DAYTON — UPDATE @ 4:07 p.m. (Nov. 2): Arraignment for Shureka Weaver, who was booked in at the Montgomery County Jail this morning, has been moved up to Thursday, according to online jail records.

Dayton police arrested Weaver, who had been sought on a warrant triggered by a grand jury indictment, about 8:44 a.m. at police headquarters in downtown Dayton.
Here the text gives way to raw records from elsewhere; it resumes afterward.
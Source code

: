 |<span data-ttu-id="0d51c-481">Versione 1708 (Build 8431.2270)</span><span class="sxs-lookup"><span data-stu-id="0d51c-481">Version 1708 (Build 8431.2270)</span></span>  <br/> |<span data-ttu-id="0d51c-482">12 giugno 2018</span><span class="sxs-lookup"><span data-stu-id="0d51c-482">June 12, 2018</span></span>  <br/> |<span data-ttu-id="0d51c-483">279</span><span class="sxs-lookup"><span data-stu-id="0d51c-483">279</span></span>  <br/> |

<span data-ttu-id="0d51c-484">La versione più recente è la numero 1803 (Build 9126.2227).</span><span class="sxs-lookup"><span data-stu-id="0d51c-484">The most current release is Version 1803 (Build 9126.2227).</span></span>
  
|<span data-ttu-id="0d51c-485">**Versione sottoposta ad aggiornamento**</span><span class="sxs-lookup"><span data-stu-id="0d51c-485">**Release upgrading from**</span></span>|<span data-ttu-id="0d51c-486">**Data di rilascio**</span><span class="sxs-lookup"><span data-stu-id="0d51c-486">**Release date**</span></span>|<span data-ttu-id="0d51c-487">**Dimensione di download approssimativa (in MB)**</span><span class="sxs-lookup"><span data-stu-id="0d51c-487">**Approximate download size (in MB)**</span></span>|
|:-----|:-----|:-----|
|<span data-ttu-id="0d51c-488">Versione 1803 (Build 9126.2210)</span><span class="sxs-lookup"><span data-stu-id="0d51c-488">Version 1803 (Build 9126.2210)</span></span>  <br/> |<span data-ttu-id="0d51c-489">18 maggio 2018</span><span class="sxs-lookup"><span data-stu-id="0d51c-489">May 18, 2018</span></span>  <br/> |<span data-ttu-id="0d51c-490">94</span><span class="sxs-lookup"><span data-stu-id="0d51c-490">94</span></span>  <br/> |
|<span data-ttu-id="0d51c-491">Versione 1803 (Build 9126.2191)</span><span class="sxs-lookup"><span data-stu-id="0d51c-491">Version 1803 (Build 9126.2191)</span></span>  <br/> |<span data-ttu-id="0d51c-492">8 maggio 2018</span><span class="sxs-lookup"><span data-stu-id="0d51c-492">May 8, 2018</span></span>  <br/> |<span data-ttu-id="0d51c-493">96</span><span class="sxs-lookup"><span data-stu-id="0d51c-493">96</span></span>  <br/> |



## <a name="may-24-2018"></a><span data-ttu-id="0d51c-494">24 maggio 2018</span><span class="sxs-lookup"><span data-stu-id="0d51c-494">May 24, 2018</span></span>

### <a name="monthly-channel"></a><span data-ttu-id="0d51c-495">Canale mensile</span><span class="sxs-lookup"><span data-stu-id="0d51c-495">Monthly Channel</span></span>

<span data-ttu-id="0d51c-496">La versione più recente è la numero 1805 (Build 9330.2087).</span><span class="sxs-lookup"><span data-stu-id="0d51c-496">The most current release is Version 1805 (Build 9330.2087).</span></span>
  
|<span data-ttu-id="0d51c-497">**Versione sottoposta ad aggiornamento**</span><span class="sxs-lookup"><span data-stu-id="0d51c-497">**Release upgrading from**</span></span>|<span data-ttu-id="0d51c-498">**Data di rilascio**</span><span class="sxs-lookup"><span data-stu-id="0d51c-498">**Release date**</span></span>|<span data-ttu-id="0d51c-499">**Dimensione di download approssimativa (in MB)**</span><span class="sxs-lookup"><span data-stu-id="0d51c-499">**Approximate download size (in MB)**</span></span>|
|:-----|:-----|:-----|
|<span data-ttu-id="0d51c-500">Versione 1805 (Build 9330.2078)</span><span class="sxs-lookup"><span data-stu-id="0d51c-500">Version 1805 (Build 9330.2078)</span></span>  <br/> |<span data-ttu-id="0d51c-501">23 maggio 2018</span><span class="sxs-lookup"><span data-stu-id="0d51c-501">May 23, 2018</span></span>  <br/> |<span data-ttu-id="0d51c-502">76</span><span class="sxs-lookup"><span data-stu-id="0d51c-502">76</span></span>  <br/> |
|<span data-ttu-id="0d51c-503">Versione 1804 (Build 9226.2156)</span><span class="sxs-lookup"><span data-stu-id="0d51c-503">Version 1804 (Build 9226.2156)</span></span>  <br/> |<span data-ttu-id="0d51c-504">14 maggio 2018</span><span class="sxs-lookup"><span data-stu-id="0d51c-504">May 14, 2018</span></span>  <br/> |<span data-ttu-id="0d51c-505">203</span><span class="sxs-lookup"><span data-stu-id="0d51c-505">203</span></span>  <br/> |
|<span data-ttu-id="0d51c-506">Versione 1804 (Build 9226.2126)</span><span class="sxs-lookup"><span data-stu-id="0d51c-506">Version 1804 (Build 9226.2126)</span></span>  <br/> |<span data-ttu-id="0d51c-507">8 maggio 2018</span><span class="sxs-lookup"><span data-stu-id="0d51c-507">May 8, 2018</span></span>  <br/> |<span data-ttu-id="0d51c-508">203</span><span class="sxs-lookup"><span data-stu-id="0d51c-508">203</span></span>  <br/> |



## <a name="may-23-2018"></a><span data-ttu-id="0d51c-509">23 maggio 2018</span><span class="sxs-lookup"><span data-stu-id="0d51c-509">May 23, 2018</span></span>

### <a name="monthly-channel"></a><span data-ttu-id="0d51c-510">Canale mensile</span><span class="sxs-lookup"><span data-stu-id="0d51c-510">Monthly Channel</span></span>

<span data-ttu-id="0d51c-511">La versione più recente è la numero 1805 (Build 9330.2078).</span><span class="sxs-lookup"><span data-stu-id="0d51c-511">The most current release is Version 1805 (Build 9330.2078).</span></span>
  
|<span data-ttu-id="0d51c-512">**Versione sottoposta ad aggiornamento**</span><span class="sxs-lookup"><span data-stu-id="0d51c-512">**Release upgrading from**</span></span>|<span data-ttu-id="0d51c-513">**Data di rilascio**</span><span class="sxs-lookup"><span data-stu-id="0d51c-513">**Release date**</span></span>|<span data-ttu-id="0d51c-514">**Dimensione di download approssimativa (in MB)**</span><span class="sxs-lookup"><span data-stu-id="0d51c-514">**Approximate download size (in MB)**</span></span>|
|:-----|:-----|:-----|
She is being detained on no bond on one count of child endangering.

UPDATE @ 9:11 p.m. (Nov. 1): Shureka Weaver, wife of the former Dayton pastor accused of murder and other felonies in the death of their 2-year-old foster son, has been indicted by a Montgomery County grand jury in connection with the case.

The grand jury empaneled for the September term returned a true bill on one count of felony endangering children (parent causing serious harm).

Shureka Weaver, 39, is to be arraigned Nov. 15.

She was not in custody Tuesday night, according to the arraignment schedule released Tuesday and a check of Montgomery County Jail online records.

Torace Weaver, in the county jail on $1 million bail, is due in court Dec. 5. He has been charged with murder and other felonies in Stanley Thomas’s death in November 2015.

EARLIER

A Jan. 9, 2017, trial date is set for Torace Weaver. He was Stanley Thomas’s foster father but he and his wife had not adopted the boy, Kevin Lavoie, Montgomery County Children Services, confirmed in late August 2016 when Torace Weaver was arrested by U.S. Marshals.

There were no other fosters in the home, Lavoie said, noting the Weavers received their licensure to become foster parents in August 2015.

The boy’s death was ruled a homicide in March 2016.

On Nov. 18, 2015, emergency first responders were called to King of Glory Church on Genesee Avenue in Dayton, where Weaver was pastor, on a report of a toddler not breathing. The child was taken to Good Samaritan Hospital where he was pronounced dead.

Injuries included bruises, scars and a large burn, according to the Montgomery County Prosecutor’s Office.

Weaver told authorities the child had fallen from a table at the church.